Autorinnen und Autoren, Texte und Debatten
Do., 11.15–12.45 Uhr
Start: 13. Oktober 2022
Dubnow-Institut, Goldschmidtstr. 28, Leipzig
Seminarsprache: Deutsch
Die Schriftstellerin Barbara Honigmann charakterisierte einmal die Autobiographie – zusammen mit Briefen und Tagebüchern – mit dem Begriff des »anvertrauenden Schreibens«: In diesen Genres, so Honigmann, werden »Geschichten des Tages« erzählt, von denen sich später herausstellen wird, »daß sie die große Geschichte ausmachten.« Jüdische Autobiographien und Überlebenszeugnisse nach 1945 vereinigen, so betrachtet, Objektivität und Subjektivität auf eine besondere Weise: Sie sind historischer Erkenntnis verpflichtet und zugleich sind sie auch der Ort der literarischen Suche nach einer individuellen und angemessenen Sprache für die Darstellung der eigenen Erfahrungen. Viele dieser Bücher zählen inzwischen zum Kanon der deutschsprachigen Literatur nach dem Holocaust, erinnert sei nur an Jean Amérys »Jenseits von Schuld und Sühne« (1966), Gershom Scholems »Von Berlin nach Jerusalem« (1977, 1982/1994), Ruth Klügers »weiter leben« (1992) oder Marcel Reich-Ranickis »Mein Leben« (1999). Die aktuelle Forschung in den Geschichts- wie in den Literaturwissenschaften nähert sich den Formen des autobiographischen Schreibens inzwischen historisch wie literarisch an, denn diese Texte fordern einen solchen doppelten Blick ein.
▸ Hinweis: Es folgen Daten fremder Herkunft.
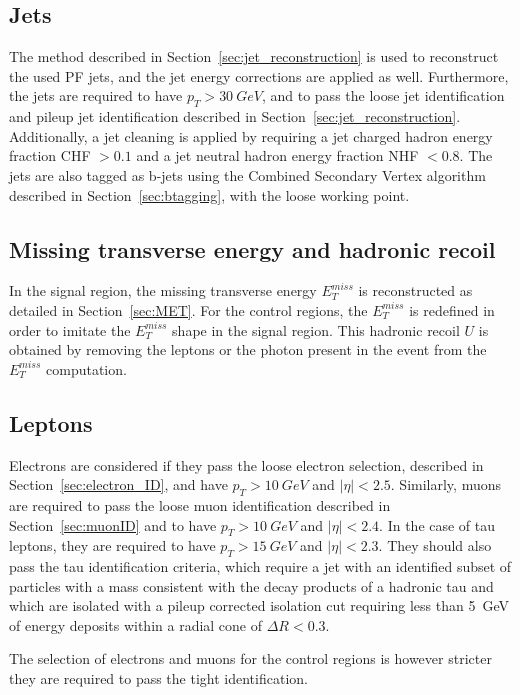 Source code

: \subsection{Jets}

The method described in Section~\ref{sec:jet_reconstruction} is used to reconstruct the used \ac{PF} jets, and the jet energy corrections are applied as well. Furthermore, the jets are required to have $p_T > \SI{30}{GeV}$, and to pass the loose jet identification and pileup jet identification described in Section~\ref{sec:jet_reconstruction}. Additionally, a jet cleaning is applied by requiring a jet charged hadron energy fraction CHF $> 0.1$ and a jet neutral hadron energy fraction NHF $< 0.8$. The jets are also tagged as b-jets using the Combined Secondary Vertex algorithm described in Section~\ref{sec:btagging}, with the loose working point.

\subsection{Missing transverse energy and hadronic recoil}

In the signal region, the missing transverse energy $E_T^{miss}$ is reconstructed as detailed in Section~\ref{sec:MET}. For the control regions, the $E_T^{miss}$ is redefined in order to imitate the $E_T^{miss}$ shape in the signal region. This hadronic recoil $U$ is obtained by removing the leptons or the photon present in the event from the $E_T^{miss}$ computation.

\subsection{Leptons}

Electrons are considered if they pass the loose electron selection, described in Section~\ref{sec:electron_ID}, and have $p_T > \SI{10}{GeV}$ and $|\eta| < 2.5$. Similarly, muons are required to pass the loose muon identification described in Section~\ref{sec:muonID} and to have $p_T > \SI{10}{GeV}$ and $|\eta| < 2.4$. In the case of tau leptons, they are required to have $p_T > \SI{15}{GeV}$ and $|\eta| < 2.3$. They should also pass the tau identification criteria, which require a jet with an identified subset of particles with a mass consistent with the decay products of a hadronic tau and which are isolated with a pileup corrected isolation cut requiring less than \SI{5}{GeV} of energy deposits within a radial cone of $\Delta R < 0.3$. 

The selection of electrons and muons for the control regions is however stricter they are required to pass the tight identification.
Das Seminar bietet exemplarische Erkundungen der doppelten Zugehörigkeit der Autobiografie zu Geschichte und zu Literatur an. Es erfordert nicht nur ein hohes Lektürepensum, sondern auch die Bereitschaft, sich auf theoretische und methodologische Fragen zur Geschichtsliteratur einzulassen: Wie verhalten sich historische Erkenntnis und literarisches Wissen zueinander? Welche Art von Objektivität und welche Form von Subjektivität bilden die Logik von Autobiographien aus? Welche Sprache bieten diese Texte den Leserinnen und Lesern an? Von den Teilnehmerinnen und Teilnehmern wird die mündliche Vorstellung eines selbst gewählten Werkes im Seminar und die schriftliche Ausarbeitung des Referats zu einer Hausarbeit erwartet.
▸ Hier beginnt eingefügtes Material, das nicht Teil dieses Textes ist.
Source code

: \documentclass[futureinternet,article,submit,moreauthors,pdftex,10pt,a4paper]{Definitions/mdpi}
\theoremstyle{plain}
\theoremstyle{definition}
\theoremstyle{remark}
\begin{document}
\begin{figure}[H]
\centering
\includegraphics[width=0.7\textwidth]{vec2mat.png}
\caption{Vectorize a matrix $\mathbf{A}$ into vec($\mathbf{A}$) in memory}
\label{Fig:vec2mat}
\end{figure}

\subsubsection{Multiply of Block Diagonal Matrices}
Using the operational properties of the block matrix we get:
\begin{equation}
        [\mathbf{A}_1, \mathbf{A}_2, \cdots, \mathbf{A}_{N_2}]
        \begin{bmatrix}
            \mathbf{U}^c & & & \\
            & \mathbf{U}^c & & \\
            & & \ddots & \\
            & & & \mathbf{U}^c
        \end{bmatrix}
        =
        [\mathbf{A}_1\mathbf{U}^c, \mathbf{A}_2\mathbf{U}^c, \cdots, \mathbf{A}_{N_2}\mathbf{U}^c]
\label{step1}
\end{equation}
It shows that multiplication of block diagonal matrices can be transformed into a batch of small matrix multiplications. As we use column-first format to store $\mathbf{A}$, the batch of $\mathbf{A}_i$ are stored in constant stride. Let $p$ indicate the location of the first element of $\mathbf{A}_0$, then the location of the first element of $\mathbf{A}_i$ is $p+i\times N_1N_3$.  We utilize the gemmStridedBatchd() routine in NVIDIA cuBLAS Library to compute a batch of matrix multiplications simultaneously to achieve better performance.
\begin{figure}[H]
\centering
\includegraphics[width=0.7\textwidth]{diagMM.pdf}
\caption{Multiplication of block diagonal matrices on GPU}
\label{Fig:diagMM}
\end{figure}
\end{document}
Literatur: Markus Roth, Sascha Feuchert (Hgg.), Holocaust – Zeugnis – Literatur. 20. Werke wieder gelesen, Göttingen 2018; Markus Malo, Behauptete Subjektivität. Eine Skizze zur deutschsprachigen jüdischen Autobiographie im 20. Jahrhundert, Tübingen 2009; Barbara Honigmann, Das Gesicht wiederfinden. Über Schreiben, Schriftsteller und Judentum, München, Wien 2006; als Hilfsmittel eignen sich: Gudrun Wedel, Autobiographien von Frauen. Ein Lexikon, Köln, Weimar, Wien 2010; Markus Malo, Bibliographie deutschsprachiger jüdischer Autobiographien. Von der Aufklärung bis zur Gegenwart, Berlin, Bern, Wien 2020.